Life’s too short just to serve nice food. I’m interested in food with a story, with freshness, and to have a meaningful encounter.”

The whole point of Eateleni is what happens in between the courses,” says Haigh, who takes those opportunities to give a short talk about how he farms or invite guests to go outside and walk in the garden.

When they hear our huge gong, they’ll know it’s time for the next course.”

This might be a Farmers Caviar made with indigenous umsobo and served with sour cream on a pearl millet blini, or a turkey, purple sweet potato and edamame terrine.

Would a pop-up work in laid-back Durban, its food scene far removed from that of high energy Gauteng and food-obsessed Cape Town? Chef, caterer and food stylist Justine Huizinga of Beetroot and Bear, who returned to KwaZulu-Natal after 17 years in Cape Town, isn’t sure, but is considering doing one this year. Her vision is to showcase “KZN’s incredible growers and producers” with monthly or bi-monthly pop-ups in a central space.

I want to show people that vegetables truly can be the heroes of the meal.”
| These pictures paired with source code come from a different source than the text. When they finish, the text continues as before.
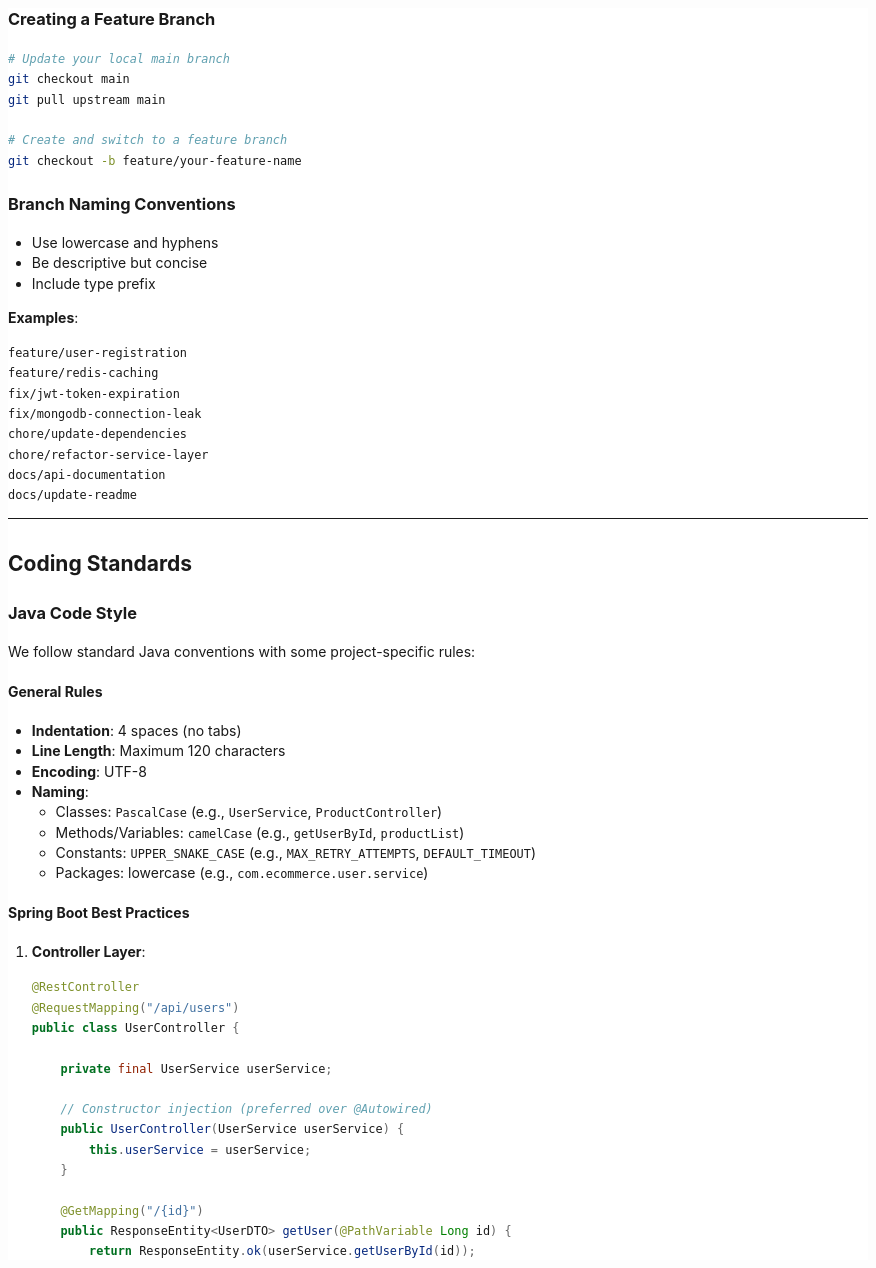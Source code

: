 ### Creating a Feature Branch

```bash
# Update your local main branch
git checkout main
git pull upstream main

# Create and switch to a feature branch
git checkout -b feature/your-feature-name
```

### Branch Naming Conventions

- Use lowercase and hyphens
- Be descriptive but concise
- Include type prefix

**Examples**:
```
feature/user-registration
feature/redis-caching
fix/jwt-token-expiration
fix/mongodb-connection-leak
chore/update-dependencies
chore/refactor-service-layer
docs/api-documentation
docs/update-readme
```

---

## Coding Standards

### Java Code Style

We follow standard Java conventions with some project-specific rules:

#### General Rules

- **Indentation**: 4 spaces (no tabs)
- **Line Length**: Maximum 120 characters
- **Encoding**: UTF-8
- **Naming**:
  - Classes: `PascalCase` (e.g., `UserService`, `ProductController`)
  - Methods/Variables: `camelCase` (e.g., `getUserById`, `productList`)
  - Constants: `UPPER_SNAKE_CASE` (e.g., `MAX_RETRY_ATTEMPTS`, `DEFAULT_TIMEOUT`)
  - Packages: lowercase (e.g., `com.ecommerce.user.service`)

#### Spring Boot Best Practices

1. **Controller Layer**:
   ```java
   @RestController
   @RequestMapping("/api/users")
   public class UserController {

       private final UserService userService;

       // Constructor injection (preferred over @Autowired)
       public UserController(UserService userService) {
           this.userService = userService;
       }

       @GetMapping("/{id}")
       public ResponseEntity<UserDTO> getUser(@PathVariable Long id) {
           return ResponseEntity.ok(userService.getUserById(id));
   ```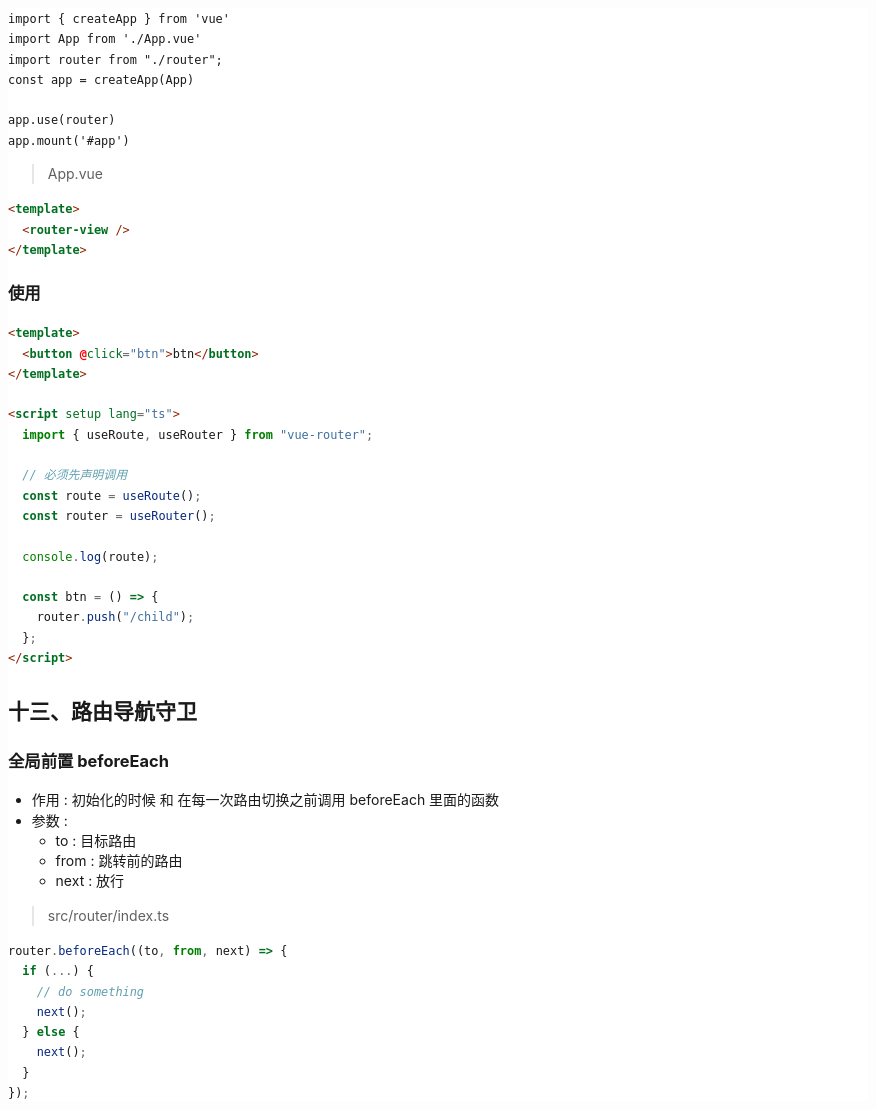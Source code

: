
 ```typescriptÎ
import { createApp } from 'vue'
import App from './App.vue'
import router from "./router";
const app = createApp(App)

app.use(router)
app.mount('#app')
```

> App.vue

```html
<template>
  <router-view />
</template>
```

### 使用

```html
<template>
  <button @click="btn">btn</button>
</template>

<script setup lang="ts">
  import { useRoute, useRouter } from "vue-router";

  // 必须先声明调用
  const route = useRoute();
  const router = useRouter();

  console.log(route);

  const btn = () => {
    router.push("/child");
  };
</script>
```

## 十三、路由导航守卫

### 全局前置 beforeEach

- 作用 : 初始化的时候 和 在每一次路由切换之前调用 beforeEach 里面的函数
- 参数 :
  - to : 目标路由
  - from : 跳转前的路由
  - next : 放行

> src/router/index.ts

```typescript
router.beforeEach((to, from, next) => {
  if (...) {
    // do something
    next();
  } else {
    next();
  }
});
```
She’d get growers and producers involved, letting them explain to guests what they are doing, and there’d be communal cooking and possibly shopping involved.

But is there a market for this in KwaZulu-Natal? She’s not 100% convinced.

There is less disposable income here than in Joburg or Cape Town, and a relaxed last-minute attitude towards going out. If it rains in KZN, you can forget it… no one’s going out!

Any person who loves to cook wants to share their food. It’s like giving a piece of yourself, and it can be such a community building exercise. But the economic climate has to be right.”

Regardless of the format, pop-ups seem to offer more potential than risk.

Says Mzongwana: “As someone who has always worked with what I’ve got, hand to mouth, I think the good news is that you can do anything.”